## What the task requires
A line belongs in the answer if it contains "Fezir"; copy every such line from the entries below.

## Source data
==================================================

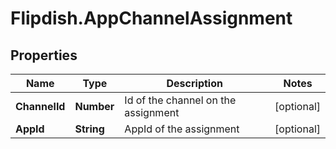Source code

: # Flipdish.AppChannelAssignment

## Properties
Name | Type | Description | Notes
------------ | ------------- | ------------- | -------------
**ChannelId** | **Number** | Id of the channel on the assignment | [optional] 
**AppId** | **String** | AppId of the assignment | [optional] 



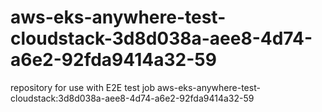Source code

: # aws-eks-anywhere-test-cloudstack-3d8d038a-aee8-4d74-a6e2-92fda9414a32-59
repository for use with E2E test job aws-eks-anywhere-test-cloudstack:3d8d038a-aee8-4d74-a6e2-92fda9414a32-59
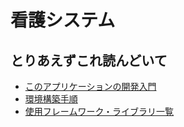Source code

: # 看護システム

## とりあえずこれ読んどいて
- [このアプリケーションの開発入門](./documents/GettingStarted.md)
- [環境構築手順](./documents/環境構築.md)
- [使用フレームワーク・ライブラリ一覧](./documents/使用フレームワーク・ライブラリ一覧.md)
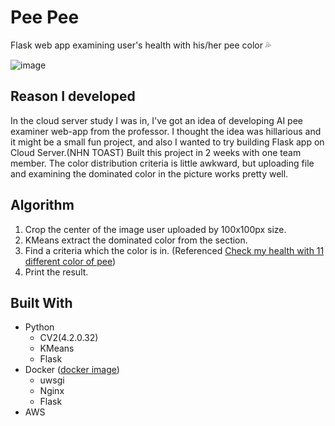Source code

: # Pee Pee
Flask web app examining user's health with his/her pee color 💦

![image](https://user-images.githubusercontent.com/42399232/92462120-00c6ac80-f205-11ea-8cd8-d41ed93a2c9c.png)

## Reason I developed
In the cloud server study I was in, I've got an idea of developing AI pee examiner web-app from the professor. I thought the idea was hillarious and it might be a small fun project, and also I wanted to try building Flask app on Cloud Server.(NHN TOAST) Built this project in 2 weeks with one team member. The color distribution criteria is little awkward, but uploading file and examining the dominated color in the picture works pretty well.

## Algorithm
1. Crop the center of the image user uploaded by 100x100px size.
2. KMeans extract the dominated color from the section.
3. Find a criteria which the color is in. (Referenced [Check my health with 11 different color of pee](https://news.joins.com/article/21381482))
4. Print the result.

## Built With
- Python
  - CV2(4.2.0.32)
  - KMeans
  - Flask
- Docker ([docker image](https://github.com/tiangolo/uwsgi-nginx-flask-docker))
  - uwsgi
  - Nginx
  - Flask
- AWS

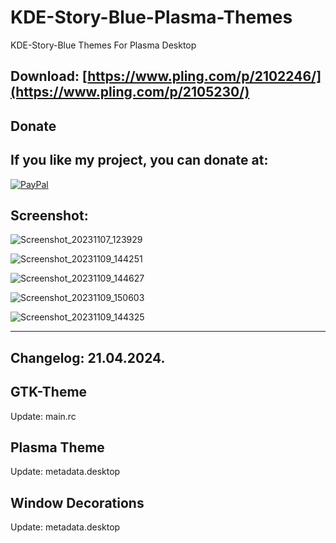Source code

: # KDE-Story-Blue-Plasma-Themes

KDE-Story-Blue Themes For Plasma Desktop

Download: [https://www.pling.com/p/2102246/](https://www.pling.com/p/2105230/)
------------------------------------------


<html>
  <head>
    <meta charset="utf-8" />
  </head>
  <body>
    <h2>Donate</h2>
    <h2>If you like my project, you can donate at:</h2>
    <a href="https://www.paypal.com/paypalme/VesnaLazic">
    <img src="PayPal.png" alt="PayPal" />
    </a>
  </body>
</html>


Screenshot:
-----------

![Screenshot_20231107_123929](https://github.com/L4ki/KDE-Story-Blue-Plasma-Themes/assets/45247573/28a8aeaa-37ae-473d-b6ce-5e47c6fa0413)

![Screenshot_20231109_144251](https://github.com/L4ki/KDE-Story-Blue-Plasma-Themes/assets/45247573/a8c0cf7c-bc25-4f70-a69e-091c3e310f99)

![Screenshot_20231109_144627](https://github.com/L4ki/KDE-Story-Blue-Plasma-Themes/assets/45247573/3b9e0022-5536-4eb2-9fdd-05fce4a6e74b)

![Screenshot_20231109_150603](https://github.com/L4ki/KDE-Story-Blue-Plasma-Themes/assets/45247573/c606a4ab-0560-4f26-8e70-c35009eef17c)

![Screenshot_20231109_144325](https://github.com/L4ki/KDE-Story-Blue-Plasma-Themes/assets/45247573/3c383a64-a514-4427-9610-a04833804eee)
_________________________________________________________________________________________________________________________________________

Changelog: 21.04.2024.
----------------------

GTK-Theme
---------

Update: main.rc

Plasma Theme
-------------

Update: metadata.desktop

Window Decorations
------------------

Update: metadata.desktop



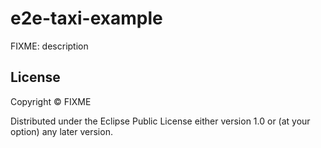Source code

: # e2e-taxi-example

FIXME: description

## License

Copyright ©  FIXME

Distributed under the Eclipse Public License either version 1.0 or (at
your option) any later version.
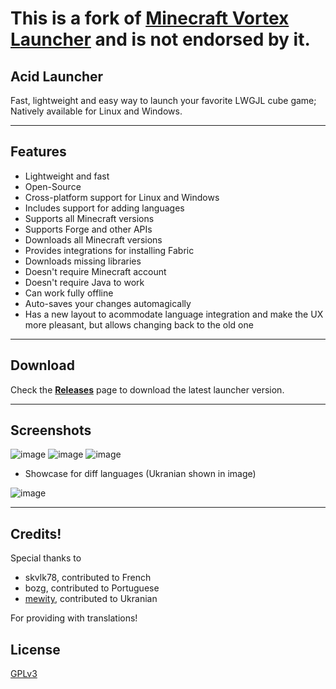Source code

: # This is a fork of [Minecraft Vortex Launcher](https://github.com/Kron4ek/minecraft-vortex-launcher) and is not endorsed by it. 
## Acid Launcher

Fast, lightweight and easy way to launch your favorite LWGJL cube game; Natively available for Linux and Windows.

---

## Features

* Lightweight and fast
* Open-Source
* Cross-platform support for Linux and Windows
* Includes support for adding languages
* Supports all Minecraft versions
* Supports Forge and other APIs
* Downloads all Minecraft versions
* Provides integrations for installing Fabric
* Downloads missing libraries
* Doesn't require Minecraft account
* Doesn't require Java to work
* Can work fully offline
* Auto-saves your changes automagically
* Has a new layout to acommodate language integration and make the UX more pleasant, but allows changing back to the old one
  
---

## Download

Check the [**Releases**](https://github.com/stuxvii/acid-launcher/releases) page to download the latest launcher version.


---

## Screenshots

![image](https://github.com/user-attachments/assets/3b797e01-1d24-417c-9392-b51e55848af8)
![image](https://github.com/user-attachments/assets/8bb3356d-581f-4c70-a4fe-5f2bf30455bb)
![image](https://github.com/user-attachments/assets/1fc6ab9e-7caa-4f7f-8632-21107630801d)
- Showcase for diff languages (Ukranian shown in image)

![image](https://github.com/user-attachments/assets/1f148afc-d8c9-4190-9d5a-8080ef1cef25)

---
## Credits!
Special thanks to
- skvlk78, contributed to French
- bozg, contributed to Portuguese
- [mewity](https://github.com/daodov), contributed to Ukranian

For providing with translations!
## License

[GPLv3](https://github.com/stuxvii/acid-launcher/blob/master/LICENSE.txt)
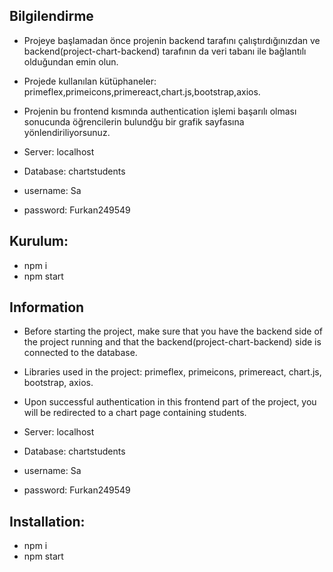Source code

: Bilgilendirme
--------------------
- Projeye başlamadan önce projenin backend tarafını çalıştırdığınızdan ve backend(project-chart-backend) tarafının da veri tabanı ile bağlantılı olduğundan emin olun.
- Projede kullanılan kütüphaneler: primeflex,primeicons,primereact,chart.js,bootstrap,axios. 
- Projenin bu frontend kısmında authentication işlemi başarılı olması sonucunda öğrencilerin bulundğu bir grafik sayfasına yönlendiriliyorsunuz.
 

- Server: localhost
- Database: chartstudents
- username: Sa
- password: Furkan249549

Kurulum: 
-------------
- npm i
- npm start



Information
--------------------
- Before starting the project, make sure that you have the backend side of the project running and that the backend(project-chart-backend) side is connected to the database.
- Libraries used in the project: primeflex, primeicons, primereact, chart.js, bootstrap, axios.
- Upon successful authentication in this frontend part of the project, you will be redirected to a chart page containing students.

- Server: localhost
- Database: chartstudents
- username: Sa
- password: Furkan249549

Installation:
-------------
- npm i
- npm start
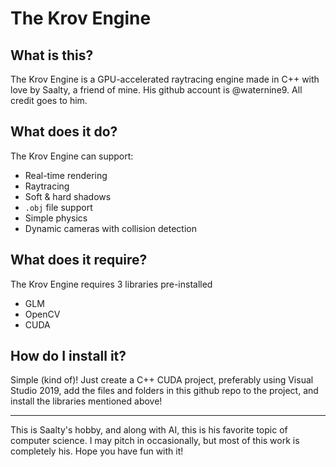 # The Krov Engine

## What is this?
The Krov Engine is a GPU-accelerated raytracing engine made in C++ with love by Saalty, a friend of mine. His github account is @waternine9. All credit goes to him.

## What does it do?
The Krov Engine can support:
- Real-time rendering
- Raytracing
- Soft & hard shadows
- `.obj` file support
- Simple physics
- Dynamic cameras with collision detection

## What does it require?
The Krov Engine requires 3 libraries pre-installed
- GLM
- OpenCV
- CUDA

## How do I install it?
Simple (kind of)! Just create a C++ CUDA project, preferably using Visual Studio 2019, add the files and folders in this github repo to the project, and install the libraries mentioned above!

---

This is Saalty's hobby, and along with AI, this is his favorite topic of computer science. I may pitch in occasionally, but most of this work is completely his. Hope you have fun with it!
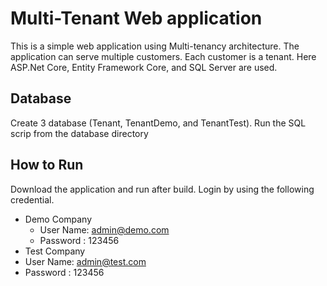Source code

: # Multi-Tenant Web application
This is a simple web application using Multi-tenancy architecture. The application can serve multiple customers. Each customer is a tenant. Here ASP.Net Core, Entity Framework Core, and SQL Server are used. 
## Database
Create 3 database (Tenant, TenantDemo, and TenantTest). Run the SQL scrip from the database directory
## How to Run
Download the application and run after build. Login by using the following credential.
* Demo Company
  * User Name: admin@demo.com
  * Password : 123456
 * Test Company
  * User Name: admin@test.com
  * Password : 123456

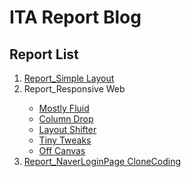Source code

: # ITA Report Blog
## Report List
<ol>
  <li><a href="Janny100.github.io/SimpleLayout.html">Report_Simple Layout</a></li>
  <li>Report_Responsive Web</li>
    <ul>
      <li><a href="Janny100.github.io/Resp_Mostly Fluid.html">Mostly Fluid</a></li>
      <li><a href="Janny100.github.io/Resp_Column Drop.html">Column Drop</a></li>
      <li><a href="Janny100.github.io/Resp_Layout Shifter.html">Layout Shifter</a></li>
      <li><a href="Janny100.github.io/Resp_Tiny Tweaks.html">Tiny Tweaks</a></li>
      <li><a href="Janny100.github.io/Resp_Off Canvas.html">Off Canvas</a></li>
    </ul>
  <li><a href="NaverLoginPage CloneCoding.html">Report_NaverLoginPage CloneCoding</a></li>
</ol>
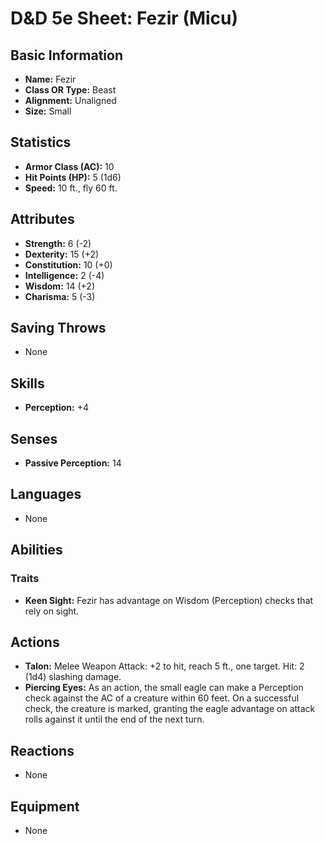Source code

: # D&D 5e Sheet: Fezir (Micu)

## Basic Information
- **Name:** Fezir
- **Class OR Type:** Beast
- **Alignment:** Unaligned
- **Size:** Small

## Statistics
- **Armor Class (AC):** 10
- **Hit Points (HP):** 5 (1d6)
- **Speed:** 10 ft., fly 60 ft.

## Attributes
- **Strength:** 6 (-2)
- **Dexterity:** 15 (+2)
- **Constitution:** 10 (+0)
- **Intelligence:** 2 (-4)
- **Wisdom:** 14 (+2)
- **Charisma:** 5 (-3)

## Saving Throws
- None

## Skills
- **Perception:** +4

## Senses
- **Passive Perception:** 14

## Languages
- None

## Abilities
### Traits
- **Keen Sight:** Fezir has advantage on Wisdom (Perception) checks that rely on sight.

## Actions
- **Talon:** Melee Weapon Attack: +2 to hit, reach 5 ft., one target. Hit: 2 (1d4) slashing damage.
- **Piercing Eyes:** As an action, the small eagle can make a Perception check against the AC of a creature within 60 feet. On a successful check, the creature is marked, granting the eagle advantage on attack rolls against it until the end of the next turn.

## Reactions
- None

## Equipment
- None
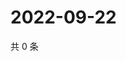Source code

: # 2022-09-22

共 0 条

<!-- BEGIN WEIBO -->
<!-- 最后更新时间 Thu Sep 22 2022 16:10:01 GMT+0800 (China Standard Time) -->

<!-- END WEIBO -->
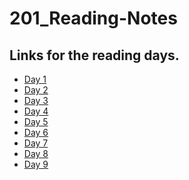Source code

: # 201_Reading-Notes

## Links for the reading days.

- <a href='class-02.md'>Day 1 </a>
- <a href='class-03.md'>Day 2 </a>
- <a href='class-04.md'>Day 3 </a>
- <a href='class-05.md'>Day 4 </a>
- <a href='class-06.md'>Day 5 </a>
- <a href='class-07.md'>Day 6 </a>
- <a href='class-08.md'>Day 7 </a>
- <a href='class-09.md'>Day 8 </a>
- <a href='class-10.md'>Day 9 </a>



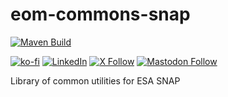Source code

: # eom-commons-snap
[![Maven Build](https://github.com/eomasters-repos/eom-commons-snap/actions/workflows/mvn-build.yml/badge.svg)](https://github.com/eomasters-repos/eom-commons-snap/actions/workflows/mvn-build.yml)

[![ko-fi](https://img.shields.io/badge/Ko--fi-F16061?style=for-the-badge&logo=ko-fi&logoColor=white)](https://ko-fi.com/eomasters)
[![LinkedIn](https://img.shields.io/badge/LinkedIn-0077B5?style=for-the-badge&logo=linkedin&logoColor=white)](https://www.linkedin.com/company/eomasters)
[![X Follow](https://img.shields.io/badge/Twitter-000000?style=for-the-badge&logo=x&logoColor=white)](https://twitter.com/eomasters)
[![Mastodon Follow](https://img.shields.io/badge/Mastodon-6364FF?style=for-the-badge&logo=Mastodon&logoColor=white)](https://mastodon.green/@EOMasters)

Library of common utilities for ESA SNAP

==================================================

## Result for this exercise
: # D&D 5e Sheet: Fezir (Micu)
- **Name:** Fezir
- **Keen Sight:** Fezir has advantage on Wisdom (Perception) checks that rely on sight.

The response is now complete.